Friday, August 20, 2010

How to make a BeagleBoard Wardriving Gadget



War driving is fun. It is the process of driving around the neighborhood in a car, FBI van, or bicycle, looking for unsecured wifi networks, and then checking out what might be on those networks. There are plenty of legitimate reasons to do this, for instance:
  • Checking a company's various office locations to make sure that the wifi networks are secured
  • Making sure that someone hasn't set up a rogue wifi router where don't expect one to be
  • Demonstrating to friends and family why it is important to secure a wifi router with with passwords

But more often than not, there are slightly less legitimate reasons, including:
  • Finding places to park where you can get free wifi to send emails or visit websites without being tracked
  • Find wifi networks that are fun to hack around, and see what types of services are available
  • Snoop traffic to watch people type in AOL instant messenger conversations to each other when they should definitely be working
Note: On the record, I have nneeeeeever done any of these things. Neeeeeeeever. Not me, nope. Nada.
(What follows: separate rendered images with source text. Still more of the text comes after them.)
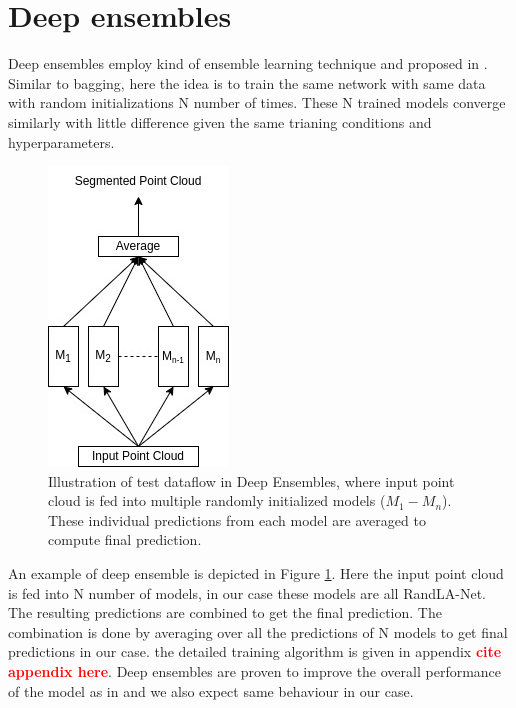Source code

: \section{Deep ensembles}
\label{sec:meth_deepensembles}
Deep ensembles employ kind of ensemble learning technique and proposed in \cite{lakshminarayanan2016simple}.
Similar to bagging, here the idea is to train the same network with same data with random initializations N number of times.
These N trained models converge similarly with little difference given the same trianing conditions and hyperparameters.
\begin{figure}
    \centering
    \includegraphics[scale=0.55]{images/DE.jpg}
    \caption{Illustration of test dataflow in Deep Ensembles, where input point cloud is fed into multiple randomly initialized models ($M_1-M_n$). 
    These individual predictions from each model are averaged to compute final prediction.}
    \label{fig:deepensembles}
\end{figure}
An example of deep ensemble is depicted in Figure \ref{fig:deepensembles}.
Here the input point cloud is fed into N number of models, in our case these models are all RandLA-Net.
The resulting predictions are combined to get the final prediction. 
The combination is done by averaging over all the predictions of N models to get final predictions in our case.
the detailed training algorithm is given in appendix \textcolor{red}{\textbf{cite appendix here}}.
Deep ensembles are proven to improve the overall performance of the model as in \cite{bhandary2020evaluating} and we also expect same behaviour in our case.

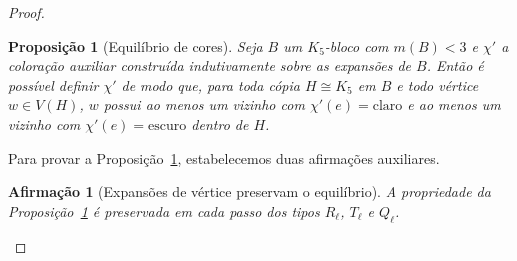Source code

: \documentclass[reqno, 12pt]{amsart}
\numberwithin{equation}{section}
\theoremstyle{plain}
\newtheorem{proposition}[theorem]{Proposição}
\newtheorem{afirmacao}[theorem]{Afirmação}
\theoremstyle{definition}
\newcommand{\maxdens}{m}
\begin{document}
\begin{proof}
\medskip
\begin{center}
\end{center}
\medskip


\begin{proposition}[Equilíbrio de cores]
\label{prop:equilibrio}
Seja $B$ um $K_5$-bloco com $\maxdens(B) < 3$ e $\chi'$ a coloração auxiliar construída
indutivamente sobre as expansões de $B$. Então é possível definir $\chi'$ de modo que,
para toda cópia $H \cong K_5$ em $B$ e todo vértice $w \in V(H)$, $w$ possui ao menos
um vizinho com $\chi'(e) = \text{claro}$ e ao menos um vizinho com $\chi'(e) = \text{escuro}$
dentro de $H$.
\end{proposition}

\noindent
Para provar a Proposição~\ref{prop:equilibrio}, estabelecemos duas afirmações auxiliares.

\begin{afirmacao}[Expansões de vértice preservam o equilíbrio]
\label{afirm:vertex-exp}
A propriedade da Proposição~\ref{prop:equilibrio} é preservada em cada passo dos tipos
$R_\ell$, $T_\ell$ e $Q_\ell$.
\end{afirmacao}


\end{proof}
\end{document}
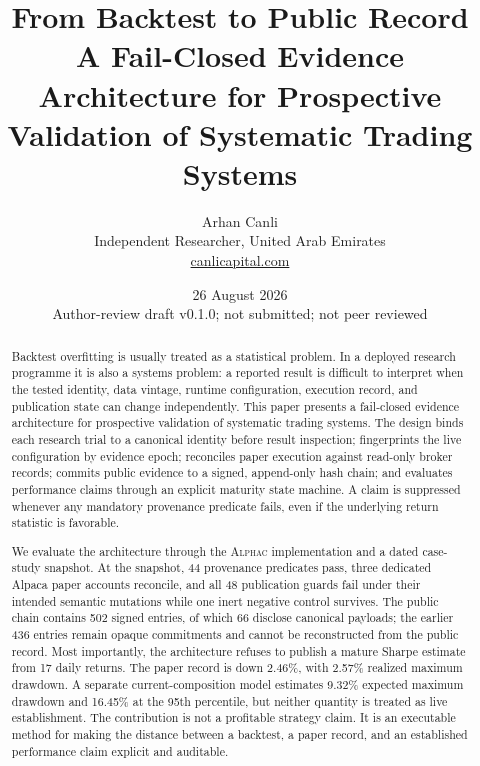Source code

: \documentclass[11pt]{article}
\title{\vspace{-1.4em}\textbf{From Backtest to Public Record}\\[0.35em]
\Large A Fail-Closed Evidence Architecture for Prospective Validation of Systematic Trading Systems}
\author{Arhan Canli\\Independent Researcher, United Arab Emirates\\\href{https://canlicapital.com}{canlicapital.com}}
\date{26 August 2026\\Author-review draft v0.1.0; not submitted; not peer reviewed}
\newcommand{\system}{\textsc{Alphac}}
\begin{document}
\maketitle

\begin{center}
\end{center}

\begin{abstract}
Backtest overfitting is usually treated as a statistical problem. In a deployed research programme it is also a systems problem: a reported result is difficult to interpret when the tested identity, data vintage, runtime configuration, execution record, and publication state can change independently. This paper presents a fail-closed evidence architecture for prospective validation of systematic trading systems. The design binds each research trial to a canonical identity before result inspection; fingerprints the live configuration by evidence epoch; reconciles paper execution against read-only broker records; commits public evidence to a signed, append-only hash chain; and evaluates performance claims through an explicit maturity state machine. A claim is suppressed whenever any mandatory provenance predicate fails, even if the underlying return statistic is favorable.

We evaluate the architecture through the
\system{} implementation and a dated case-study snapshot. At the snapshot, 44 provenance predicates pass, three dedicated Alpaca paper accounts reconcile, and all 48 publication guards fail under their intended semantic mutations while one inert negative control survives. The public chain contains 502 signed entries, of which 66 disclose canonical payloads; the earlier 436 entries remain opaque commitments and cannot be reconstructed from the public record. Most importantly, the architecture refuses to publish a mature Sharpe estimate from 17 daily returns. The paper record is down 2.46\%, with 2.57\% realized maximum drawdown. A separate current-composition model estimates 9.32\% expected maximum drawdown and 16.45\% at the 95th percentile, but neither quantity is treated as live establishment. The contribution is not a profitable strategy claim. It is an executable method for making the distance between a backtest, a paper record, and an established performance claim explicit and auditable.
\end{abstract}
\end{document}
So without further ado, here's how to make a BeagleBoard-Based Wardriving Gadget... the parts that I used for mine were:
Many of these parts are available in one kit. The BeagleJuice forked splitter basically just took the power cable from the USB hub, and spliced it nicely into the BeagleJuice power cable. This is what it looks like, compared to the basic BeagleJuice power cable:


Beautiful hand writing! Why thank you. No problem! My pleasure! It's way too late... I need sleep...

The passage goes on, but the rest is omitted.